**Problem statement**
Exactly as they appear below, repeat the lines from the one with "- 데이터를 제공하거나" through the one with "- _(박종근)_ 인증상태정보 관련하여 단말관리 서버와 QSIM 정보", and no others.

Rendered images with source text
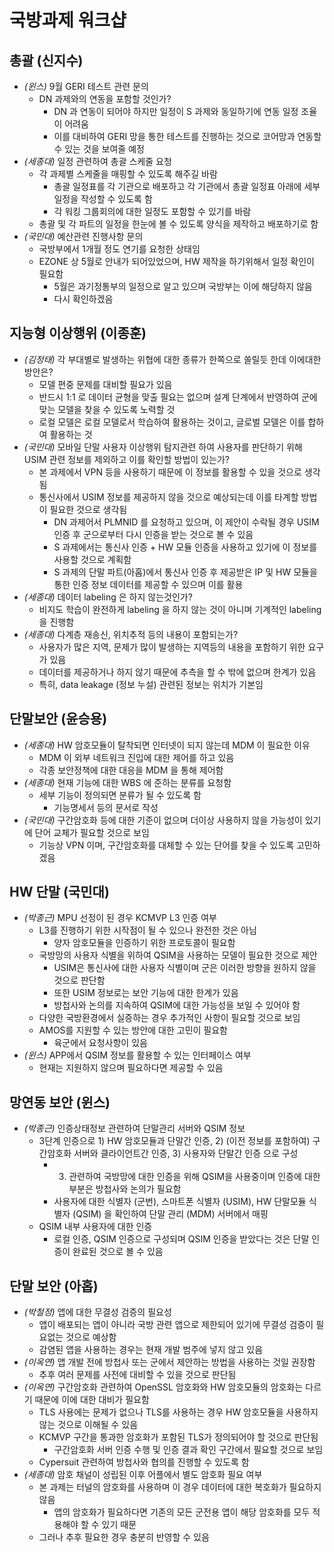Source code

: # 국방과제 워크샵

## 총괄 (신지수)
- _(윈스)_ 9월 GERI 테스트 관련 문의
  - DN 과제와의 연동을 포함할 것인가?
    - DN 과 연동이 되어야 하지만 일정이 S 과제와 동일하기에 연동 일정 조율이 어려움
    - 이를 대비하여 GERI 망을 통한 테스트를 진행하는 것으로 코어망과 연동할 수 있는 것을 보여줄 예정
- _(세종대)_ 일정 관련하여 총괄 스케줄 요청
  - 각 과제별 스케줄을 매핑할 수 있도록 해주길 바람
    - 총괄 일정표를 각 기관으로 배포하고 각 기관에서 총괄 일정표 아래에 세부 일정을 작성할 수 있도록 함
    - 각 워킹 그룹회의에 대한 일정도 포함할 수 있기를 바람
  - 총괄 및 각 파트의 일정을 한눈에 볼 수 있도록 양식을 제작하고 배포하기로 함
- _(국민대)_ 예산관련 진행사항 문의
  - 국방부에서 1개월 정도 연기를 요청한 상태임
  - EZONE 상 5월로 안내가 되어있었으며, HW 제작을 하기위해서 일정 확인이 필요함
    - 5월은 과기정통부의 일정으로 알고 있으며 국방부는 이에 해당하지 않음
    - 다시 확인하겠음

## 지능형 이상행위 (이종훈)
- _(김정태)_ 각 부대별로 발생하는 위협에 대한 종류가 한쪽으로 쏠릴듯 한데 이에대한 방안은?
  - 모델 편중 문제를 대비할 필요가 있음
  - 반드시 1:1 로 데이터 균형을 맞출 필요는 없으며 설계 단계에서 반영하여 군에 맞는 모델을 찾을 수 있도록 노력할 것
  - 로컬 모델은 로컬 모델로서 학습하여 활용하는 것이고, 글로벌 모델은 이를 합하여 활용하는 것
- _(국민대)_ 모바일 단말 사용자 이상행위 탐지관련 하여 사용자를 판단하기 위해 USIM 관련 정보를 제외하고 이를 확인할 방법이 있는가?
  - 본 과제에서 VPN 등을 사용하기 때문에 이 정보를 활용할 수 있을 것으로 생각됨
  - 통신사에서 USIM 정보를 제공하지 않을 것으로 예상되는데 이를 타계할 방법이 필요한 것으로 생각됨
    - DN 과제어서 PLMNID 를 요청하고 있으며, 이 제안이 수락될 경우 USIM 인증 후 군으로부터 다시 인증을 받는 것으로 볼 수 있음
    - S 과제에서는 통신사 인증 + HW 모듈 인증을 사용하고 있기에 이 정보를 사용할 것으로 계획함
    - S 과제의 단말 파트(아홉)에서 통신사 인증 후 제공받은 IP 및 HW 모듈을 통한 인증 정보 데이터를 제공할 수 있으며 이를 활용
- _(세종대)_ 데이터 labeling 은 하지 않는것인가?
  - 비지도 학습이 완전하게 labeling 을 하지 않는 것이 아니며 기계적인 labeling 을 진행함
- _(세종대)_ 다계층 재송신, 위치추적 등의 내용이 포함되는가?
  - 사용자가 많은 지역, 문제가 많이 발생하는 지역등의 내용을 포함하기 위한 요구가 있음
  - 데이터를 제공하거나 하지 않기 때문에 추측을 할 수 밖에 없으며 한계가 있음
  - 특히, data leakage (정보 누설) 관련된 정보는 위치가 기본임

## 단말보안 (윤승용)
- _(세종대)_ HW 암호모듈이 탈착되면 인터넷이 되지 않는데 MDM 이 필요한 이유
  - MDM 이 외부 네트워크 진입에 대한 제어를 하고 있음
  - 각종 보안정책에 대한 대응을 MDM 을 통해 제어함
- _(세종대)_ 현재 기능에 대한 WBS 에 준하는 분류를 요청함
  - 세부 기능이 정의되면 분류가 될 수 있도록 함
    - 기능명세서 등의 문서로 작성
- _(국민대)_ 구간암호화 등에 대한 기준이 없으며 더이상 사용하지 않을 가능성이 있기에 단어 교체가 필요할 것으로 보임
  - 기능상 VPN 이며, 구간암호화를 대체할 수 있는 단어를 찾을 수 있도록 고민하겠음

## HW 단말 (국민대)
- _(박종근)_ MPU 선정이 된 경우 KCMVP L3 인증 여부
  - L3를 진행하기 위한 시작점이 될 수 있으나 완전한 것은 아님
    - 양자 암호모듈을 인증하기 위한 프로토콜이 필요함
  - 국방망의 사용자 식별을 위하여 QSIM을 사용하는 모델이 필요한 것으로 제안
    - USIM은 통신사에 대한 사용자 식별이며 군은 이러한 방향을 원하지 않을 것으로 판단함
    - 또한 USIM 정보로는 보안 기능에 대한 한계가 있음
    - 방첩사와 논의를 지속하여 QSIM에 대한 가능성을 보일 수 있어야 함
  - 다양한 국방환경에서 실증하는 경우 추가적인 사항이 필요할 것으로 보임
  - AMOS를 지원할 수 있는 방안에 대한 고민이 필요함
    - 육군에서 요청사항이 있음 
- _(윈스)_ APP에서 QSIM 정보를 활용할 수 있는 인터페이스 여부
  - 현재는 지원하지 않으며 필요하다면 제공할 수 있음

## 망연동 보안 (윈스)
- _(박종근)_ 인증상태정보 관련하여 단말관리 서버와 QSIM 정보
  - 3단계 인증으로 1) HW 암호모듈과 단말간 인증, 2) (이전 정보를 포함하여) 구간암호화 서버와 클라이언트간 인증, 3) 사용자와 단말간 인증 으로 구성
    - 3) 관련하여 국방망에 대한 인증을 위해 QSIM을 사용중이며 인증에 대한 부분은 방첩사와 논의가 필요함
    - 사용자에 대한 식별자 (군번), 스마트폰 식별자 (USIM), HW 단말모듈 식별자 (QSIM) 을 확인하여 단말 관리 (MDM) 서버에서 매핑
  - QSIM 내부 사용자에 대한 인증
    - 로컬 인증, QSIM 인증으로 구성되며 QSIM 인증을 받았다는 것은 단말 인증이 완료된 것으로 볼 수 있음

## 단말 보안 (아홉)
- _(박철정)_ 앱에 대한 무결성 검증의 필요성
  - 앱이 배포되는 앱이 아니라 국방 관련 앱으로 제한되어 있기에 무결성 검증이 필요없는 것으로 예상함
  - 감염된 앱을 사용하는 경우는 현재 개발 범주에 넣지 않고 있음
- _(이옥연)_ 앱 개발 전에 방첩사 또는 군에서 제안하는 방법을 사용하는 것일 권장함
  - 추후 여러 문제를 사전에 대비할 수 있을 것으로 판단됨
- _(이옥연)_ 구간암호화 관련하여 OpenSSL 암호화와 HW 암호모듈의 암호화는 다르기 때문에 이에 대한 대비가 필요함
  - TLS 사용에는 문제가 없으나 TLS를 사용하는 경우 HW 암호모듈을 사용하지 않는 것으로 이해될 수 있음
  - KCMVP 구간을 통과한 암호화가 포함된 TLS가 정의되어야 할 것으로 판단됨
    - 구간암호화 서버 인증 수행 및 인증 결과 확인 구간에서 필요할 것으로 보임
  - Cypersuit 관련하여 방첩사와 협의를 진행할 수 있도록 함
- _(세종대)_ 암호 채널이 성립된 이후 어플에서 별도 암호화 필요 여부
  - 본 과제는 터널의 암호화를 사용하며 이 경우 데이터에 대한 복호화가 필요하지 않음
    - 앱의 암호화가 필요하다면 기존의 모든 군전용 앱이 해당 암호화를 모두 적용해야 할 수 있기 때문 
  - 그러나 추후 필요한 경우 충분히 반영할 수 있음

**Answer to this task**
  - 데이터를 제공하거나 하지 않기 때문에 추측을 할 수 밖에 없으며 한계가 있음
  - 특히, data leakage (정보 누설) 관련된 정보는 위치가 기본임

## 단말보안 (윤승용)
- _(세종대)_ HW 암호모듈이 탈착되면 인터넷이 되지 않는데 MDM 이 필요한 이유
  - MDM 이 외부 네트워크 진입에 대한 제어를 하고 있음
  - 각종 보안정책에 대한 대응을 MDM 을 통해 제어함
- _(세종대)_ 현재 기능에 대한 WBS 에 준하는 분류를 요청함
  - 세부 기능이 정의되면 분류가 될 수 있도록 함
    - 기능명세서 등의 문서로 작성
- _(국민대)_ 구간암호화 등에 대한 기준이 없으며 더이상 사용하지 않을 가능성이 있기에 단어 교체가 필요할 것으로 보임
  - 기능상 VPN 이며, 구간암호화를 대체할 수 있는 단어를 찾을 수 있도록 고민하겠음

## HW 단말 (국민대)
- _(박종근)_ MPU 선정이 된 경우 KCMVP L3 인증 여부
  - L3를 진행하기 위한 시작점이 될 수 있으나 완전한 것은 아님
    - 양자 암호모듈을 인증하기 위한 프로토콜이 필요함
  - 국방망의 사용자 식별을 위하여 QSIM을 사용하는 모델이 필요한 것으로 제안
    - USIM은 통신사에 대한 사용자 식별이며 군은 이러한 방향을 원하지 않을 것으로 판단함
    - 또한 USIM 정보로는 보안 기능에 대한 한계가 있음
    - 방첩사와 논의를 지속하여 QSIM에 대한 가능성을 보일 수 있어야 함
  - 다양한 국방환경에서 실증하는 경우 추가적인 사항이 필요할 것으로 보임
  - AMOS를 지원할 수 있는 방안에 대한 고민이 필요함
    - 육군에서 요청사항이 있음 
- _(윈스)_ APP에서 QSIM 정보를 활용할 수 있는 인터페이스 여부
  - 현재는 지원하지 않으며 필요하다면 제공할 수 있음

## 망연동 보안 (윈스)
- _(박종근)_ 인증상태정보 관련하여 단말관리 서버와 QSIM 정보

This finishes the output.